Relationships are for people, not brands

brand-relationship

The notion of a brand relationship has always been a flawed metaphor.

The idea that repeated encounters between a brand and a customer would eventually take on the characteristics of a relationship between people diminishes the humanity of real relationships. Can anybody truly have a relationship with a tube of toothpaste or a sack of lawn fertilizer?

You can have a preference for a brand. You can have an affinity for a brand. But not a relationship.

Relationships, by definition, are emotional connections between people or a connection between people by blood or marriage. Elevating brands to personhood is a conceit that no longer applies to today’s marketplace, if it ever did.

Today the roles are different between brand and consumer. At one time branding was about adding a name and a label to the product and calling it done. That was when the role was one-directional and transactional.

No more.

Now the role between brand and consumer is personal and reciprocal. Humanizing a brand requires human interactions. Businesses that are disrupting their industries are building their brands on connections between people.

Lyft ride service encourages passengers to sit up front with the driver as if riding with a friend. “Our original tagline was ‘Your Friend with a Car’ which served not only to describe the human, peer-to-peer experience we deliver with Lyft,” says CMO Kira Wampler. “But it also differentiates us from other private driver approaches.”

Another brand that is building relationships one interaction at a time is Dutch Bros Coffee.

The Oregon-based chain has 264 drive-throughs in seven western states. All are focused on extraordinary customer service. Baristas memorize customer preferences, ask about their family and give away free drinks to customers going through tough times.

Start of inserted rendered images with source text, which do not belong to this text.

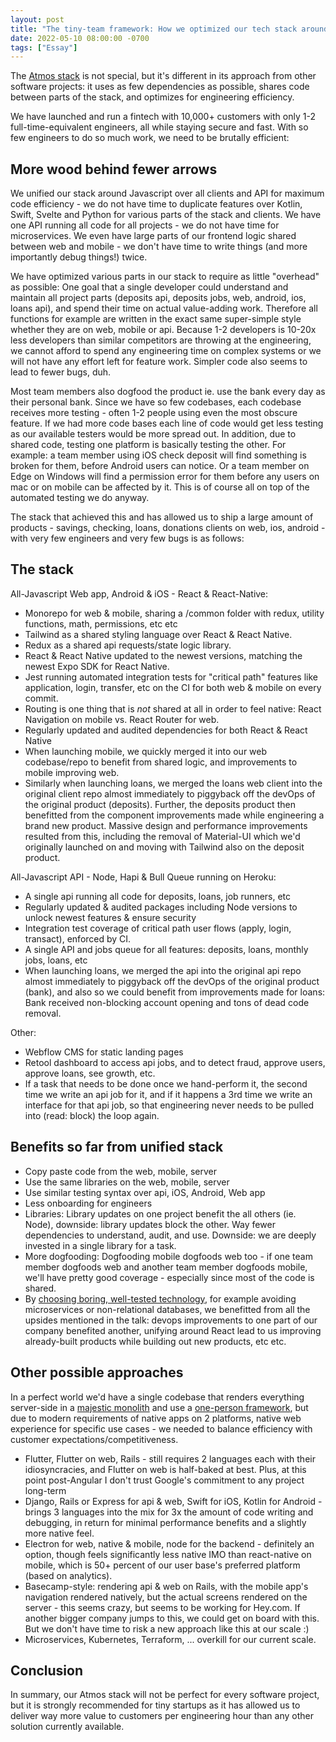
 ```yaml
---
layout: post
title: "The tiny-team framework: How we optimized our tech stack around code efficiency"
date: 2022-05-10 08:00:00 -0700
tags: ["Essay"]
---
```


The [Atmos stack](https://www.joinatmos.com) is not special, but it's different in its approach from other software projects: it uses as few dependencies as possible, shares code between parts of the stack, and optimizes for engineering efficiency.

We have launched and run a fintech with 10,000+ customers with only 1-2 full-time-equivalent engineers, all while staying secure and fast. With so few engineers to do so much work, we need to be brutally efficient:

## More wood behind fewer arrows

We unified our stack around Javascript over all clients and API for maximum code efficiency - we do not have time to duplicate features over Kotlin, Swift, Svelte and Python for various parts of the stack and clients. We have one API running all code for all projects - we do not have time for microservices. We even have large parts of our frontend logic shared between web and mobile - we don't have time to write things (and more importantly debug things!) twice.

We have optimized various parts in our stack to require as little "overhead" as possible: One goal that a single developer could understand and maintain all project parts (deposits api, deposits jobs, web, android, ios, loans api), and spend their time on actual value-adding work. Therefore all functions for example are written in the exact same super-simple style whether they are on web, mobile or api. Because 1-2 developers is 10-20x less developers than similar competitors are throwing at the engineering, we cannot afford to spend any engineering time on complex systems or we will not have any effort left for feature work. Simpler code also seems to lead to fewer bugs, duh.

Most team members also dogfood the product ie. use the bank every day as their personal bank. Since we have so few codebases, each codebase receives more testing - often 1-2 people using even the most obscure feature. If we had more code bases each line of code would get less testing as our available testers would be more spread out. In addition, due to shared code, testing one platform is basically testing the other. For example: a team member using iOS check deposit will find something is broken for them, before Android users can notice. Or a team member on Edge on Windows will find a permission error for them before any users on mac or on mobile can be affected by it. This is of course all on top of the automated testing we do anyway.

The stack that achieved this and has allowed us to ship a large amount of products - savings, checking, loans, donations clients on web, ios, android - with very few engineers and very few bugs is as follows:

## The stack

All-Javascript Web app, Android & iOS - React & React-Native:

- Monorepo for web & mobile, sharing a /common folder with redux, utility functions, math, permissions, etc etc
- Tailwind as a shared styling language over React & React Native.
- Redux as a shared api requests/state logic library.
- React & React Native updated to the newest versions, matching the newest Expo SDK for React Native.
- Jest running automated integration tests for "critical path" features like application, login, transfer, etc on the CI for both web & mobile on every commit.
- Routing is one thing that is _not_ shared at all in order to feel native: React Navigation on mobile vs. React Router for web.
- Regularly updated and audited dependencies for both React & React Native
- When launching mobile, we quickly merged it into our web codebase/repo to benefit from shared logic, and improvements to mobile improving web.
- Similarly when launching loans, we merged the loans web client into the original client repo almost immediately to piggyback off the devOps of the original product (deposits). Further, the deposits product then benefitted from the component improvements made while engineering a brand new product. Massive design and performance improvements resulted from this, including the removal of Material-UI which we'd originally launched on and moving with Tailwind also on the deposit product.

All-Javascript API - Node, Hapi & Bull Queue running on Heroku:

- A single api running all code for deposits, loans, job runners, etc
- Regularly updated & audited packages including Node versions to unlock newest features & ensure security
- Integration test coverage of critical path user flows (apply, login, transact), enforced by CI.
- A single API and jobs queue for all features: deposits, loans, monthly jobs, loans, etc
- When launching loans, we merged the api into the original api repo almost immediately to piggyback off the devOps of the original product (bank), and also so we could benefit from improvements made for loans: Bank received non-blocking account opening and tons of dead code removal.

Other:

- Webflow CMS for static landing pages
- Retool dashboard to access api jobs, and to detect fraud, approve users, approve loans, see growth, etc.
- If a task that needs to be done once we hand-perform it, the second time we write an api job for it, and if it happens a 3rd time we write an interface for that api job, so that engineering never needs to be pulled into (read: block) the loop again.

## Benefits so far from unified stack

- Copy paste code from the web, mobile, server
- Use the same libraries on the web, mobile, server
- Use similar testing syntax over api, iOS, Android, Web app
- Less onboarding for engineers
- Libraries: Library updates on one project benefit the all others (ie. Node), downside: library updates block the other. Way fewer dependencies to understand, audit, and use. Downside: we are deeply invested in a single library for a task.
- More dogfooding: Dogfooding mobile dogfoods web too - if one team member dogfoods web and another team member dogfoods mobile, we'll have pretty good coverage - especially since most of the code is shared.
- By [choosing boring, well-tested technology](https://boringtechnology.club/), for example avoiding microservices or non-relational databases, we benefitted from all the upsides mentioned in the talk: devops improvements to one part of our company benefited another, unifying around React lead to us improving already-built products while building out new products, etc etc.

## Other possible approaches

In a perfect world we'd have a single codebase that renders everything server-side in a [majestic monolith](/a-node-js-developer-discovers-rails/) and use a [one-person framework](https://world.hey.com/dhh/the-one-person-framework-711e6318), but due to modern requirements of native apps on 2 platforms, native web experience for specific use cases - we needed to balance efficiency with customer expectations/competitiveness.

- Flutter, Flutter on web, Rails - still requires 2 languages each with their idiosyncracies, and Flutter on web is half-baked at best. Plus, at this point post-Angular I don't trust Google's commitment to any project long-term
- Django, Rails or Express for api & web, Swift for iOS, Kotlin for Android - brings 3 languages into the mix for 3x the amount of code writing and debugging, in return for minimal performance benefits and a slightly more native feel.
- Electron for web, native & mobile, node for the backend - definitely an option, though feels significantly less native IMO than react-native on mobile, which is 50+ percent of our user base's preferred platform (based on analytics).
- Basecamp-style: rendering api & web on Rails, with the mobile app's navigation rendered natively, but the actual screens rendered on the server - this seems crazy, but seems to be working for Hey.com. If another bigger company jumps to this, we could get on board with this. But we don't have time to risk a new approach like this at our scale :)
- Microservices, Kubernetes, Terraform, ... overkill for our current scale.

## Conclusion

In summary, our Atmos stack will not be perfect for every software project, but it is strongly recommended for tiny startups as it has allowed us to deliver way more value to customers per engineering hour than any other solution currently available.
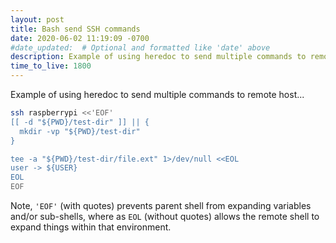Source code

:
 ```yaml
---
layout: post
title: Bash send SSH commands
date: 2020-06-02 11:19:09 -0700
#date_updated:  # Optional and formatted like 'date' above
description: Example of using heredoc to send multiple commands to remote host
time_to_live: 1800
---
```




Example of using heredoc to send multiple commands to remote host...

```bash
ssh raspberrypi <<'EOF'
[[ -d "${PWD}/test-dir" ]] || {
  mkdir -vp "${PWD}/test-dir"
}

tee -a "${PWD}/test-dir/file.ext" 1>/dev/null <<EOL
user -> ${USER}
EOL
EOF
```

Note, `'EOF'` (with quotes) prevents parent shell from expanding variables and/or sub-shells, where as `EOL` (without quotes) allows the remote shell to expand things within that environment.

One recent encounter went viral.

This March a customer posted a picture on Facebook of two baristas reaching through a drive-through to touch and pray for a tearful customer whose husband died the night before. A local TV station picked up the story and the video report got more than 60 million Facebook views.

This kind of customer interaction is part of the Dutch Bros company culture. It sells franchises only to people who have worked for the company a minimum of three years to ensure they have absorbed the customer orientation that exemplifies the brand. “We’re in the relationship business,” says CEO Travis Boersma. “And love is the product.”

That is how you put the humanity back into business relationships. With people, not branding.